Outra alteração realizada na lei de Arbitragem é aquela tocante à lista de árbitros, posto que foi modificado o parágrafo 4º do artigo 13 da mencionada lei, de modo que “As partes, de comum acordo, poderão afastar a aplicação de dispositivo do regulamento do órgão arbitral institucional ou entidade especializada que limite a escolha do árbitro único, coárbitro ou presidente do tribunal à respectiva lista de árbitros, autorizado o controle da escolha pelos órgãos competentes da instituição, sendo que, nos casos de impasse e arbitragem multiparte, deverá ser observado o que dispuser o regulamento aplicável”.
Isso revela a faculdade que as partes possuem em escolher outros árbitros que não os credenciados pelo órgão arbitral institucional ou entidade especializada, privilegiando a autonomia das partes.
Quanto à interrupção da prescrição, tal inovação vem para dirimir a questão, não deixando margem a diferentes interpretações, de modo que as alterações realizadas no artigo 19 da lei em comento, as quais acresceram dois parágrafos ao referido artigo, regulamentam que a instituição da arbitragem interrompe a prescrição, retroagindo à data do requerimento de sua instauração.
A sentença parcial encontrou sua regulamentação nas alterações realizadas na lei de Arbitragem, já que o parágrafo 1º do artigo 23 da mencionada lei expressa a possibilidade de ser proferida sentença parcial pelos árbitros.

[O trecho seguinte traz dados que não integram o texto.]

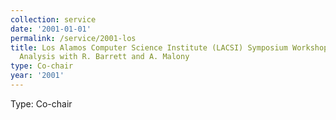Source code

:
 ```yaml
---
collection: service
date: '2001-01-01'
permalink: /service/2001-los
title: Los Alamos Computer Science Institute (LACSI) Symposium Workshop on Performance
  Analysis with R. Barrett and A. Malony
type: Co-chair
year: '2001'
---
```


Type: Co-chair
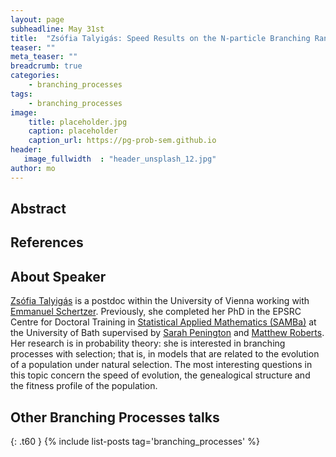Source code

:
 ```yaml
---
layout: page
subheadline: May 31st
title:  "Zsófia Talyigás: Speed Results on the N-particle Branching Random Walk"
teaser: ""
meta_teaser: ""
breadcrumb: true
categories:
    - branching_processes
tags:
    - branching_processes
image:
    title: placeholder.jpg
    caption: placeholder
    caption_url: https://pg-prob-sem.github.io
header:
   image_fullwidth  : "header_unsplash_12.jpg"
author: mo
---
```


## Abstract

## References

## About Speaker

[Zsófia Talyigás](https://homepage.univie.ac.at/zsofia.talyigas/) is a postdoc within the University of Vienna working with [Emmanuel Schertzer](https://homepage.univie.ac.at/emmanuel.schertzer/). Previously, she completed her PhD in the EPSRC Centre for Doctoral Training in [Statistical Applied Mathematics (SAMBa)](https://samba.ac.uk) at the University of Bath supervised by [Sarah Penington](https://people.bath.ac.uk/sp2355/) and [Matthew Roberts](https://people.bath.ac.uk/mir20/). Her research is in probability theory: she is interested in branching processes with selection; that is, in models that are related to the evolution of a population under natural selection. The most interesting questions in this topic concern the speed of evolution, the genealogical structure and the fitness profile of the population.


## Other Branching Processes talks
{: .t60 }
{% include list-posts tag='branching_processes' %}



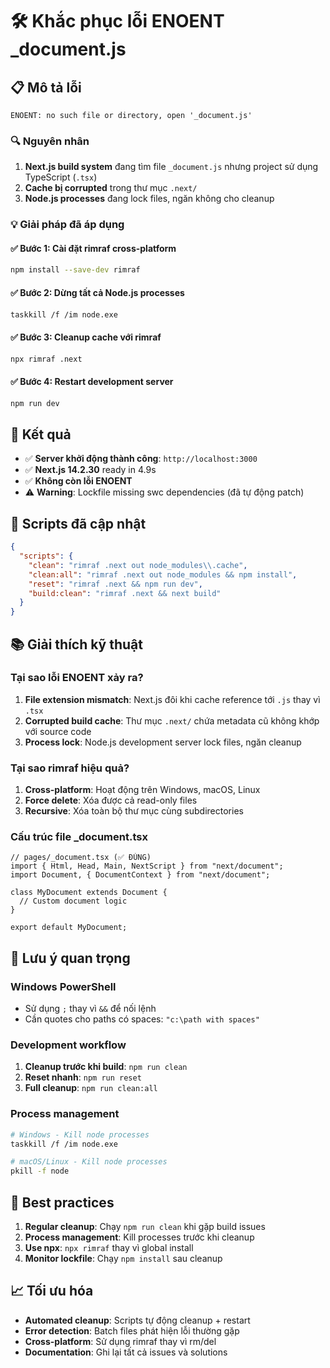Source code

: # 🛠️ Khắc phục lỗi ENOENT \_document.js

## 📋 Mô tả lỗi

```
ENOENT: no such file or directory, open '_document.js'
```

### 🔍 Nguyên nhân

1. **Next.js build system** đang tìm file `_document.js` nhưng project sử dụng TypeScript (`.tsx`)
2. **Cache bị corrupted** trong thư mục `.next/`
3. **Node.js processes** đang lock files, ngăn không cho cleanup

### 💡 Giải pháp đã áp dụng

#### ✅ Bước 1: Cài đặt rimraf cross-platform

```bash
npm install --save-dev rimraf
```

#### ✅ Bước 2: Dừng tất cả Node.js processes

```bash
taskkill /f /im node.exe
```

#### ✅ Bước 3: Cleanup cache với rimraf

```bash
npx rimraf .next
```

#### ✅ Bước 4: Restart development server

```bash
npm run dev
```

## 🚀 Kết quả

- ✅ **Server khởi động thành công**: `http://localhost:3000`
- ✅ **Next.js 14.2.30** ready in 4.9s
- ✅ **Không còn lỗi ENOENT**
- ⚠️ **Warning**: Lockfile missing swc dependencies (đã tự động patch)

## 🔧 Scripts đã cập nhật

```json
{
  "scripts": {
    "clean": "rimraf .next out node_modules\\.cache",
    "clean:all": "rimraf .next out node_modules && npm install",
    "reset": "rimraf .next && npm run dev",
    "build:clean": "rimraf .next && next build"
  }
}
```

## 📚 Giải thích kỹ thuật

### Tại sao lỗi ENOENT xảy ra?

1. **File extension mismatch**: Next.js đôi khi cache reference tới `.js` thay vì `.tsx`
2. **Corrupted build cache**: Thư mục `.next/` chứa metadata cũ không khớp với source code
3. **Process lock**: Node.js development server lock files, ngăn cleanup

### Tại sao rimraf hiệu quả?

1. **Cross-platform**: Hoạt động trên Windows, macOS, Linux
2. **Force delete**: Xóa được cả read-only files
3. **Recursive**: Xóa toàn bộ thư mục cùng subdirectories

### Cấu trúc file \_document.tsx

```tsx
// pages/_document.tsx (✅ ĐÚNG)
import { Html, Head, Main, NextScript } from "next/document";
import Document, { DocumentContext } from "next/document";

class MyDocument extends Document {
  // Custom document logic
}

export default MyDocument;
```

## 🚨 Lưu ý quan trọng

### Windows PowerShell

- Sử dụng `;` thay vì `&&` để nối lệnh
- Cần quotes cho paths có spaces: `"c:\path with spaces"`

### Development workflow

1. **Cleanup trước khi build**: `npm run clean`
2. **Reset nhanh**: `npm run reset`
3. **Full cleanup**: `npm run clean:all`

### Process management

```bash
# Windows - Kill node processes
taskkill /f /im node.exe

# macOS/Linux - Kill node processes
pkill -f node
```

## 🎯 Best practices

1. **Regular cleanup**: Chạy `npm run clean` khi gặp build issues
2. **Process management**: Kill processes trước khi cleanup
3. **Use npx**: `npx rimraf` thay vì global install
4. **Monitor lockfile**: Chạy `npm install` sau cleanup

## 📈 Tối ưu hóa

- **Automated cleanup**: Scripts tự động cleanup + restart
- **Error detection**: Batch files phát hiện lỗi thường gặp
- **Cross-platform**: Sử dụng rimraf thay vì rm/del
- **Documentation**: Ghi lại tất cả issues và solutions
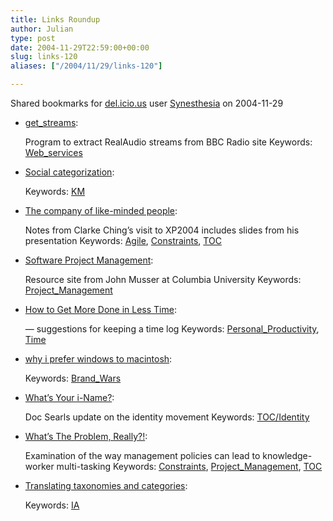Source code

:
 ```yaml
---
title: Links Roundup
author: Julian
type: post
date: 2004-11-29T22:59:00+00:00
slug: links-120 
aliases: ["/2004/11/29/links-120"]

---
```

Shared bookmarks for [del.icio.us][1] user  [Synesthesia][2] on 2004-11-29

  * [get_streams][3]:
  
    Program to extract RealAudio streams from BBC Radio site Keywords: [Web_services][4]
  * [Social categorization][5]:
   
    Keywords: [KM][6]
  * [The company of like-minded people][7]:
  
    Notes from Clarke Ching&#8217;s visit to XP2004 includes slides from his presentation Keywords: [Agile][8], [Constraints][9], [TOC][10]
  * [Software Project Management][11]:
  
    Resource site from John Musser at Columbia University Keywords: [Project_Management][12]
  * [How to Get More Done in Less Time][13]:
  
    &#8212; suggestions for keeping a time log Keywords: [Personal_Productivity][14], [Time][15]
  * [why i prefer windows to macintosh][16]:
   
    Keywords: [Brand_Wars][17]
  * [What&#8217;s Your i-Name?][18]:
  
    Doc Searls update on the identity movement Keywords: [TOC/Identity][19]
  * [What&#8217;s The Problem, Really?!][20]:
  
    Examination of the way management policies can lead to knowledge-worker multi-tasking Keywords: [Constraints][9], [Project_Management][12], [TOC][10]
  * [Translating taxonomies and categories][21]:
   
    Keywords: [IA][22]

 [1]: https://del.icio.us/
 [2]: https://del.icio.us/synesthesia
 [3]: https://dave.org.uk/code/get_streams/ "https://dave.org.uk/code/get_streams/"
 [4]: https://del.icio.us/synesthesia/Web_services
 [5]: https://denham.typepad.com/km/2004/11/social_categori.html "https://denham.typepad.com/km/2004/11/social_categori.html"
 [6]: https://del.icio.us/synesthesia/KM
 [7]: https://www.clarkeching.com/2004/11/the_company_of_.html "https://www.clarkeching.com/2004/11/the_company_of_.html"
 [8]: https://del.icio.us/synesthesia/Agile
 [9]: https://del.icio.us/synesthesia/Constraints
 [10]: https://del.icio.us/synesthesia/TOC
 [11]: https://www.columbia.edu/~jm2217/ "https://www.columbia.edu/~jm2217/"
 [12]: https://del.icio.us/synesthesia/Project_Management
 [13]: https://www.dexterity.com/articles/get-more-done.htm "https://www.dexterity.com/articles/get-more-done.htm"
 [14]: https://del.icio.us/synesthesia/Personal_Productivity
 [15]: https://del.icio.us/synesthesia/Time
 [16]: https://www.gapingvoid.com/Moveable_Type/archives/001134.html "https://www.gapingvoid.com/Moveable_Type/archives/001134.html"
 [17]: https://del.icio.us/synesthesia/Brand_Wars
 [18]: https://www.linuxjournal.com/article/7888 "https://www.linuxjournal.com/article/7888"
 [19]: https://del.icio.us/synesthesia/TOC/Identity
 [20]: https://www.pdinstitute.com/soapbox/2004/11/21-whats-problem-really-continued.html "https://www.pdinstitute.com/soapbox/2004/11/21-whats-problem-really-continued.html"
 [21]: https://www.poorbuthappy.com/ease/archives/2004/11/28/2278/international-information-architecture "https://www.poorbuthappy.com/ease/archives/2004/11/28/2278/international-information-architecture"
 [22]: https://del.icio.us/synesthesia/IA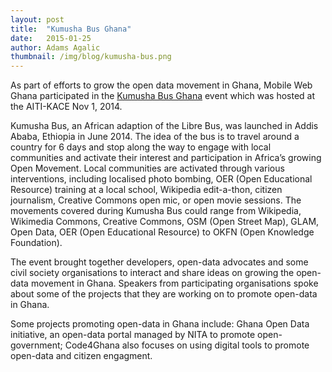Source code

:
 ```yaml
---
layout: post 
title:  "Kumusha Bus Ghana"
date:   2015-01-25 
author: Adams Agalic
thumbnail: /img/blog/kumusha-bus.png
---
```


As part of efforts to grow the open data movement in Ghana, Mobile Web Ghana participated in the [Kumusha Bus Ghana](http://www.wikiafrica.net/projects/kumusha-bus/) event which was hosted at the AITI-KACE Nov 1, 2014.

Kumusha Bus, an African adaption of the Libre Bus, was launched in Addis Ababa, Ethiopia in June 2014. The idea of the bus is to travel around a country for 6 days and stop along the way to engage with local communities and activate their interest and participation in Africa’s growing Open Movement. Local communities are activated through various interventions, including localised photo bombing, OER (Open Educational Resource) training at a local school, Wikipedia edit-a-thon, citizen journalism, Creative Commons open mic, or open movie sessions. The movements covered during Kumusha Bus could range from Wikipedia, Wikimedia Commons, Creative Commons, OSM (Open Street Map), GLAM, Open Data, OER (Open Educational Resource) to OKFN (Open Knowledge Foundation).

The event brought together developers, open-data advocates and some civil society organisations to interact and share ideas on growing the open-data movement in Ghana. Speakers from participating organisations spoke about some of the projects that they are working on to promote open-data in Ghana.

Some projects promoting open-data in Ghana include: Ghana Open Data initiative, an open-data portal managed by NITA to promote open-government; Code4Ghana also focuses on using digital tools to promote open-data and citizen engagment.
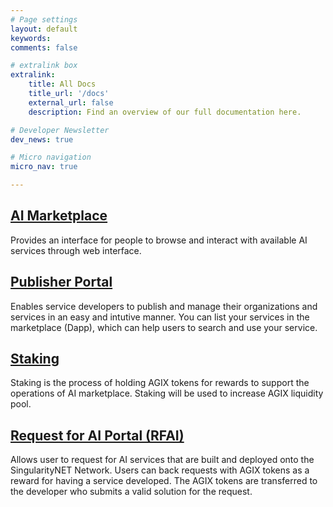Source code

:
 ```yaml
---
# Page settings
layout: default
keywords:
comments: false

# extralink box
extralink:
    title: All Docs
    title_url: '/docs'
    external_url: false
    description: Find an overview of our full documentation here.

# Developer Newsletter
dev_news: true

# Micro navigation
micro_nav: true

---
```


## [AI Marketplace](/products/marketplace/)
Provides an interface for people to browse and interact with available AI services through web interface.

## [Publisher Portal](/products/publisher/)
Enables service developers to publish and manage their organizations and services in an easy and intutive manner. 
You can list your services in the marketplace (Dapp), which can help users to search and use your service.

## [Staking](/products/staking/)
Staking is the process of holding AGIX tokens for rewards to support the operations of AI marketplace. Staking will be used to increase AGIX liquidity pool.

## [Request for AI Portal (RFAI)](/products/rfai/)
Allows user to request for AI services that are built and deployed onto the SingularityNET Network. Users can back requests with AGIX tokens as a reward for having a service developed. The AGIX tokens are transferred to the developer who submits a valid solution for the request.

Outra interessante reforma realizada na arbitragem se refere à extensão de determinados prazos, os quais podem, inclusive, ser acordados entre as partes. O artigo 30 deixa evidente essa possibilidade tanto em seu caput, quanto em seu parágrafo único, ao expressar que: “Art. 30. No prazo de 05 (cinco) dias, a contar do recebimento da notificação ou da ciência pessoal da sentença arbitral, salvo se outro prazo for acordado entre as partes, a parte interessada, mediante comunicação à outra parte, poderá solicitar ao árbitro ou ao tribunal arbitral que (…). Parágrafo único. O árbitro ou o tribunal arbitral decidirá no prazo de 10 (dez) dias ou em prazo acordado com as partes, aditará a sentença arbitral e notificará as partes na forma do art. 29”.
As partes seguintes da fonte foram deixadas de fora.